В этот миг меня поразила сразу наступившая в шлеме тишина. Слышно было, как шумит уносимый течением песок. Стало понятно, что шланг придавлен деревом и не поддавался. Дернул еще несколько раз, — не помогло.
Становилось тяжело дышать. Запас воздуха в шлеме быстро иссякал. Я знал, что достаточно только на секунду растеряться — и пропал. Надо было действовать.
Мне пришлось нащупать во тьме пень и подтащить на него шланг и сигнал, который тоже был зажат.
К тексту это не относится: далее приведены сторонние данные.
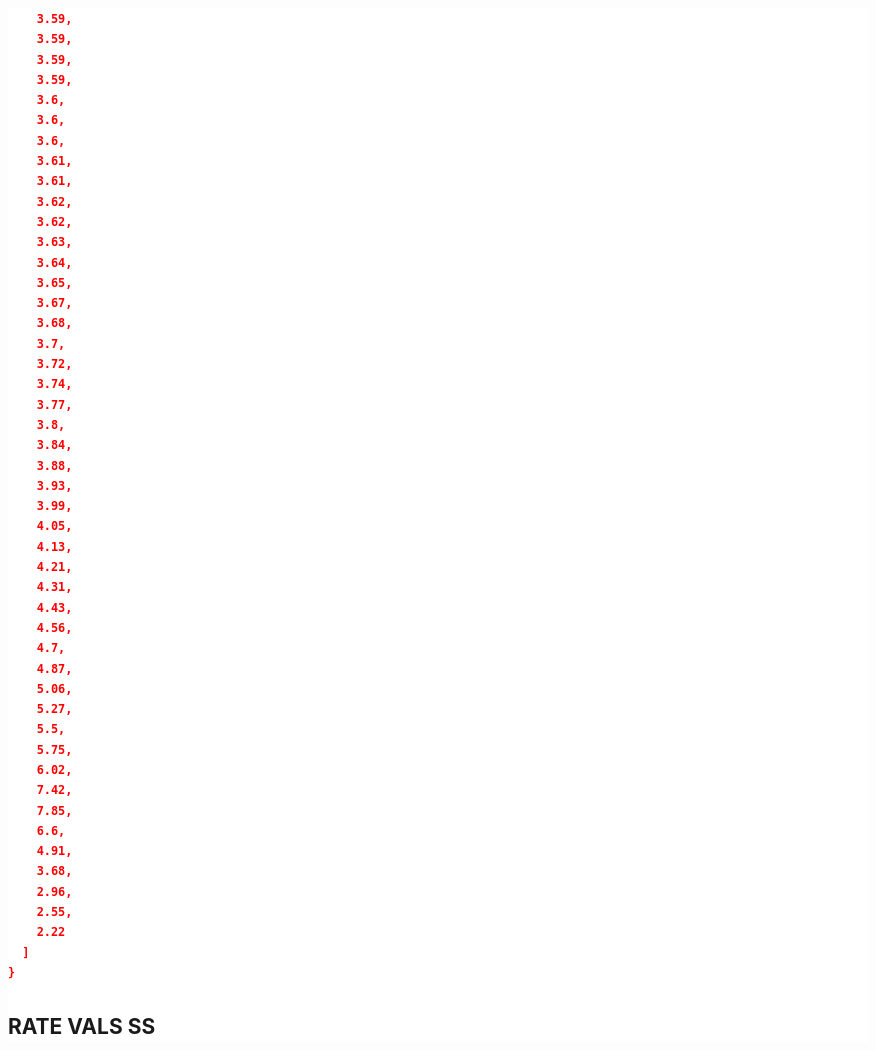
```json
    3.59,
    3.59,
    3.59,
    3.59,
    3.6,
    3.6,
    3.6,
    3.61,
    3.61,
    3.62,
    3.62,
    3.63,
    3.64,
    3.65,
    3.67,
    3.68,
    3.7,
    3.72,
    3.74,
    3.77,
    3.8,
    3.84,
    3.88,
    3.93,
    3.99,
    4.05,
    4.13,
    4.21,
    4.31,
    4.43,
    4.56,
    4.7,
    4.87,
    5.06,
    5.27,
    5.5,
    5.75,
    6.02,
    7.42,
    7.85,
    6.6,
    4.91,
    3.68,
    2.96,
    2.55,
    2.22
  ]
}
```

## RATE VALS SS
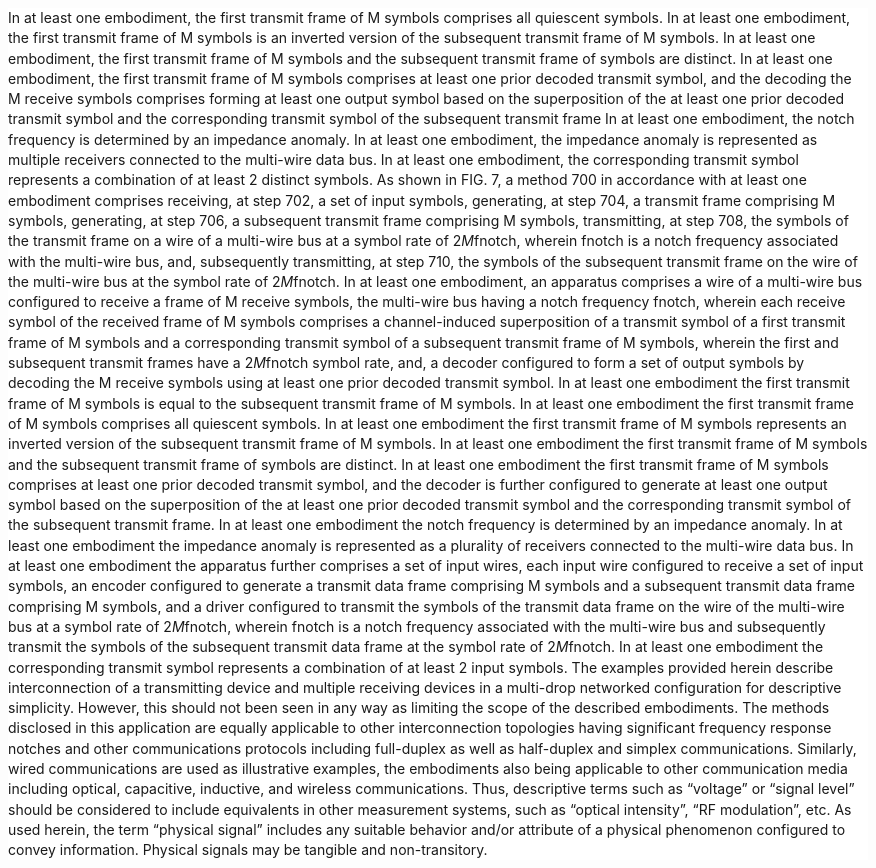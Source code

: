In at least one embodiment, the first transmit frame of M symbols comprises all quiescent symbols.
In at least one embodiment, the first transmit frame of M symbols is an inverted version of the subsequent transmit frame of M symbols.
In at least one embodiment, the first transmit frame of M symbols and the subsequent transmit frame of symbols are distinct. In at least one embodiment, the first transmit frame of M symbols comprises at least one prior decoded transmit symbol, and the decoding the M receive symbols comprises forming at least one output symbol based on the superposition of the at least one prior decoded transmit symbol and the corresponding transmit symbol of the subsequent transmit frame
In at least one embodiment, the notch frequency is determined by an impedance anomaly.
In at least one embodiment, the impedance anomaly is represented as multiple receivers connected to the multi-wire data bus.
In at least one embodiment, the corresponding transmit symbol represents a combination of at least 2 distinct symbols.
As shown in FIG. 7, a method 700 in accordance with at least one embodiment comprises receiving, at step 702, a set of input symbols, generating, at step 704, a transmit frame comprising M symbols, generating, at step 706, a subsequent transmit frame comprising M symbols, transmitting, at step 708, the symbols of the transmit frame on a wire of a multi-wire bus at a symbol rate of 2*M*fnotch, wherein fnotch is a notch frequency associated with the multi-wire bus, and, subsequently transmitting, at step 710, the symbols of the subsequent transmit frame on the wire of the multi-wire bus at the symbol rate of 2*M*fnotch.
In at least one embodiment, an apparatus comprises a wire of a multi-wire bus configured to receive a frame of M receive symbols, the multi-wire bus having a notch frequency fnotch, wherein each receive symbol of the received frame of M symbols comprises a channel-induced superposition of a transmit symbol of a first transmit frame of M symbols and a corresponding transmit symbol of a subsequent transmit frame of M symbols, wherein the first and subsequent transmit frames have a 2*M*fnotch symbol rate, and, a decoder configured to form a set of output symbols by decoding the M receive symbols using at least one prior decoded transmit symbol.
In at least one embodiment the first transmit frame of M symbols is equal to the subsequent transmit frame of M symbols.
In at least one embodiment the first transmit frame of M symbols comprises all quiescent symbols.
In at least one embodiment the first transmit frame of M symbols represents an inverted version of the subsequent transmit frame of M symbols.
In at least one embodiment the first transmit frame of M symbols and the subsequent transmit frame of symbols are distinct.
In at least one embodiment the first transmit frame of M symbols comprises at least one prior decoded transmit symbol, and the decoder is further configured to generate at least one output symbol based on the superposition of the at least one prior decoded transmit symbol and the corresponding transmit symbol of the subsequent transmit frame.
In at least one embodiment the notch frequency is determined by an impedance anomaly.
In at least one embodiment the impedance anomaly is represented as a plurality of receivers connected to the multi-wire data bus.
In at least one embodiment the apparatus further comprises a set of input wires, each input wire configured to receive a set of input symbols, an encoder configured to generate a transmit data frame comprising M symbols and a subsequent transmit data frame comprising M symbols, and a driver configured to transmit the symbols of the transmit data frame on the wire of the multi-wire bus at a symbol rate of 2*M*fnotch, wherein fnotch is a notch frequency associated with the multi-wire bus and subsequently transmit the symbols of the subsequent transmit data frame at the symbol rate of 2*M*fnotch.
In at least one embodiment the corresponding transmit symbol represents a combination of at least 2 input symbols.
The examples provided herein describe interconnection of a transmitting device and multiple receiving devices in a multi-drop networked configuration for descriptive simplicity. However, this should not been seen in any way as limiting the scope of the described embodiments. The methods disclosed in this application are equally applicable to other interconnection topologies having significant frequency response notches and other communications protocols including full-duplex as well as half-duplex and simplex communications. Similarly, wired communications are used as illustrative examples, the embodiments also being applicable to other communication media including optical, capacitive, inductive, and wireless communications. Thus, descriptive terms such as “voltage” or “signal level” should be considered to include equivalents in other measurement systems, such as “optical intensity”, “RF modulation”, etc. As used herein, the term “physical signal” includes any suitable behavior and/or attribute of a physical phenomenon configured to convey information. Physical signals may be tangible and non-transitory.
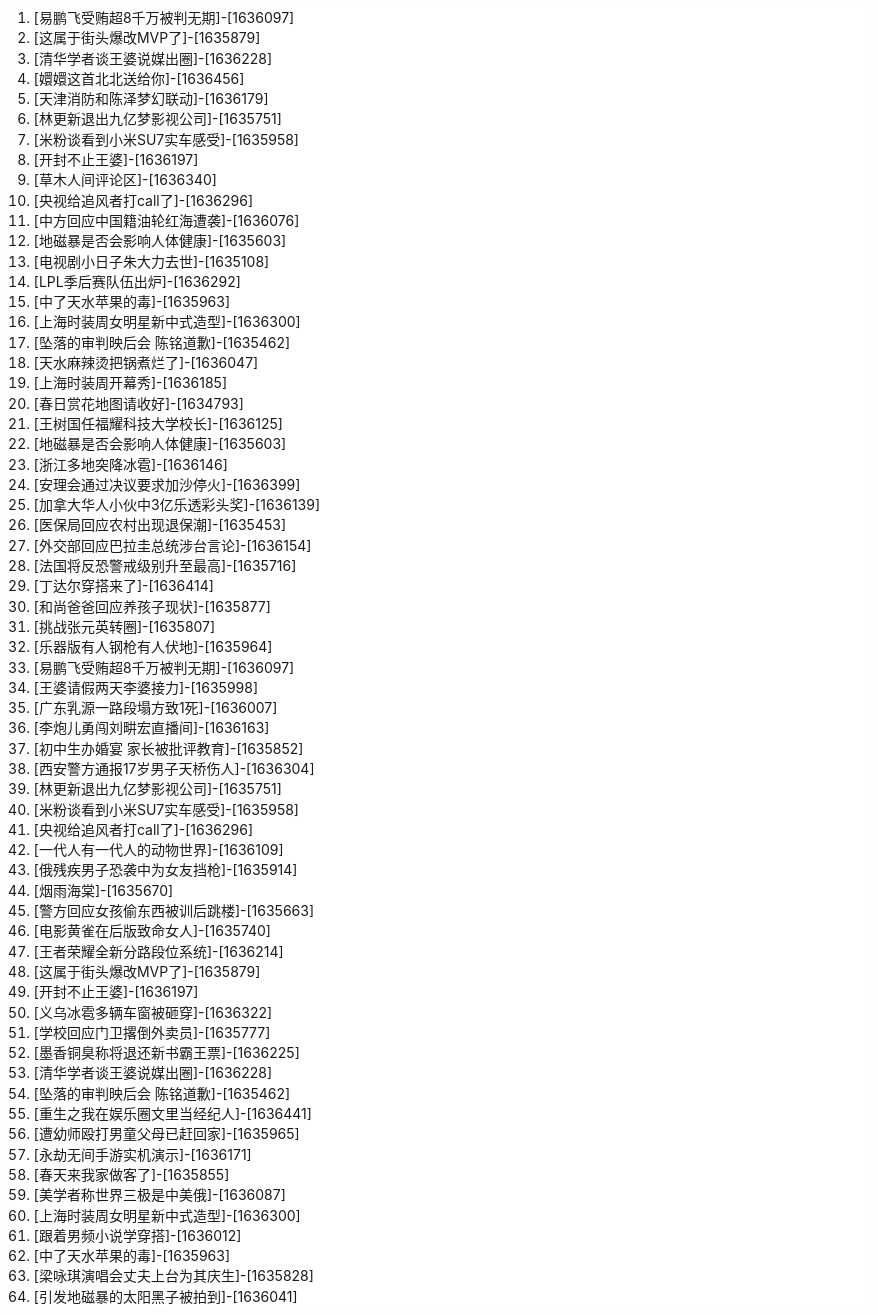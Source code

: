1. [易鹏飞受贿超8千万被判无期]-[1636097]
1. [这属于街头爆改MVP了]-[1635879]
1. [清华学者谈王婆说媒出圈]-[1636228]
1. [嬛嬛这首北北送给你]-[1636456]
1. [天津消防和陈泽梦幻联动]-[1636179]
1. [林更新退出九亿梦影视公司]-[1635751]
1. [米粉谈看到小米SU7实车感受]-[1635958]
1. [开封不止王婆]-[1636197]
1. [草木人间评论区]-[1636340]
1. [央视给追风者打call了]-[1636296]
1. [中方回应中国籍油轮红海遭袭]-[1636076]
1. [地磁暴是否会影响人体健康]-[1635603]
1. [电视剧小日子朱大力去世]-[1635108]
1. [LPL季后赛队伍出炉]-[1636292]
1. [中了天水苹果的毒]-[1635963]
1. [上海时装周女明星新中式造型]-[1636300]
1. [坠落的审判映后会 陈铭道歉]-[1635462]
1. [天水麻辣烫把锅煮烂了]-[1636047]
1. [上海时装周开幕秀]-[1636185]
1. [春日赏花地图请收好]-[1634793]
1. [王树国任福耀科技大学校长]-[1636125]
1. [地磁暴是否会影响人体健康]-[1635603]
1. [浙江多地突降冰雹]-[1636146]
1. [安理会通过决议要求加沙停火]-[1636399]
1. [加拿大华人小伙中3亿乐透彩头奖]-[1636139]
1. [医保局回应农村出现退保潮]-[1635453]
1. [外交部回应巴拉圭总统涉台言论]-[1636154]
1. [法国将反恐警戒级别升至最高]-[1635716]
1. [丁达尔穿搭来了]-[1636414]
1. [和尚爸爸回应养孩子现状]-[1635877]
1. [挑战张元英转圈]-[1635807]
1. [乐器版有人钢枪有人伏地]-[1635964]
1. [易鹏飞受贿超8千万被判无期]-[1636097]
1. [王婆请假两天李婆接力]-[1635998]
1. [广东乳源一路段塌方致1死]-[1636007]
1. [李炮儿勇闯刘畊宏直播间]-[1636163]
1. [初中生办婚宴 家长被批评教育]-[1635852]
1. [西安警方通报17岁男子天桥伤人]-[1636304]
1. [林更新退出九亿梦影视公司]-[1635751]
1. [米粉谈看到小米SU7实车感受]-[1635958]
1. [央视给追风者打call了]-[1636296]
1. [一代人有一代人的动物世界]-[1636109]
1. [俄残疾男子恐袭中为女友挡枪]-[1635914]
1. [烟雨海棠]-[1635670]
1. [警方回应女孩偷东西被训后跳楼]-[1635663]
1. [电影黄雀在后版致命女人]-[1635740]
1. [王者荣耀全新分路段位系统]-[1636214]
1. [这属于街头爆改MVP了]-[1635879]
1. [开封不止王婆]-[1636197]
1. [义乌冰雹多辆车窗被砸穿]-[1636322]
1. [学校回应门卫撂倒外卖员]-[1635777]
1. [墨香铜臭称将退还新书霸王票]-[1636225]
1. [清华学者谈王婆说媒出圈]-[1636228]
1. [坠落的审判映后会 陈铭道歉]-[1635462]
1. [重生之我在娱乐圈文里当经纪人]-[1636441]
1. [遭幼师殴打男童父母已赶回家]-[1635965]
1. [永劫无间手游实机演示]-[1636171]
1. [春天来我家做客了]-[1635855]
1. [美学者称世界三极是中美俄]-[1636087]
1. [上海时装周女明星新中式造型]-[1636300]
1. [跟着男频小说学穿搭]-[1636012]
1. [中了天水苹果的毒]-[1635963]
1. [梁咏琪演唱会丈夫上台为其庆生]-[1635828]
1. [引发地磁暴的太阳黑子被拍到]-[1636041]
Сильным ударом топора я рассек пополам веревку, затем шланг вместе со спиральной проволокой внутри и, выронив топор, полез на коленях по грунту, нашаривая соседнее, еще не срубленное дерево.
Через обрубок шланга в шлем не могла попасть вода. Этого не допускал невозвратный клапан у соединения шлема со шлангом. Я мог обрубить калоши и груза, чтобы всплыть, но, помня случай с дядей Мишей, не сделал этого. Меня мигом расшибло бы о подводные деревья или унесло стремительным течением. Сберегая остатки воздуха, я ухватился за вросшее наклонно в грунт соседнее дерево, которое доходило вершиной почти до поверхности, и стал изо всех сил карабкаться кверху, хватаясь за редкие полуоббитые сучья.
У меня стучало в висках, перед глазами плыли красные круги. Я задыхался, но продолжал ползти. Наконец, увидел желтый свет верхнего слоя воды, но сознание уже помутилось.
Я пришел в себя на палубе нашего неводника и сказал водолазам, что в последний миг через стекло шлема видел подводного лешего с бородой цвета воды, который меня схватил, чтобы унести обратно вглубь.
— Не этого ли лешего ты видел? — спросил меня Подшивалов и указал на еще мокрого рыжебородого бригадира рыбаков, который, обмотав себя веревкой, с риском для жизни нырнул с неводника и поддел меня багром за шлемовый рожок.
Три дня я отлеживался. Дорогой ценой обходилось нам выкорчевывание подводного леса на важном рыболовецком участке. Сроки истекали, затрачено было много сил, а сделана всего лишь одна треть намеченных работ.
* * *
Наконец, были спилены толстые деревья, и мы принялись за тонкие.
Тут уже мы применили взрывы. Стали закапывать в грунт под самые корневища деревьев шашки тола и вырывали их целиком, даже не прибегая к помощи пил или топора. Теперь работа пошла быстро. Один за другим из тьмы, сквозь желтый полумрак, выходили обглоданные рекой деревья с железными плодами на ветках. То были гири, сорванные с тросов, которыми рыбаки пытались когда-то выдернуть «задевы».
Работали мы упорно и закончили всё в срок.
Рыбаки при первом же заходе поймали здесь столько рыбы, что даже не смогли сразу вытащить невод.
После этого трудного участка с остальными «песками» мы справились уже легко.
Вскоре на очищенных нами «песках» Оби и ее притока Иртыша рыбаки стали вытаскивать полные невода добычи.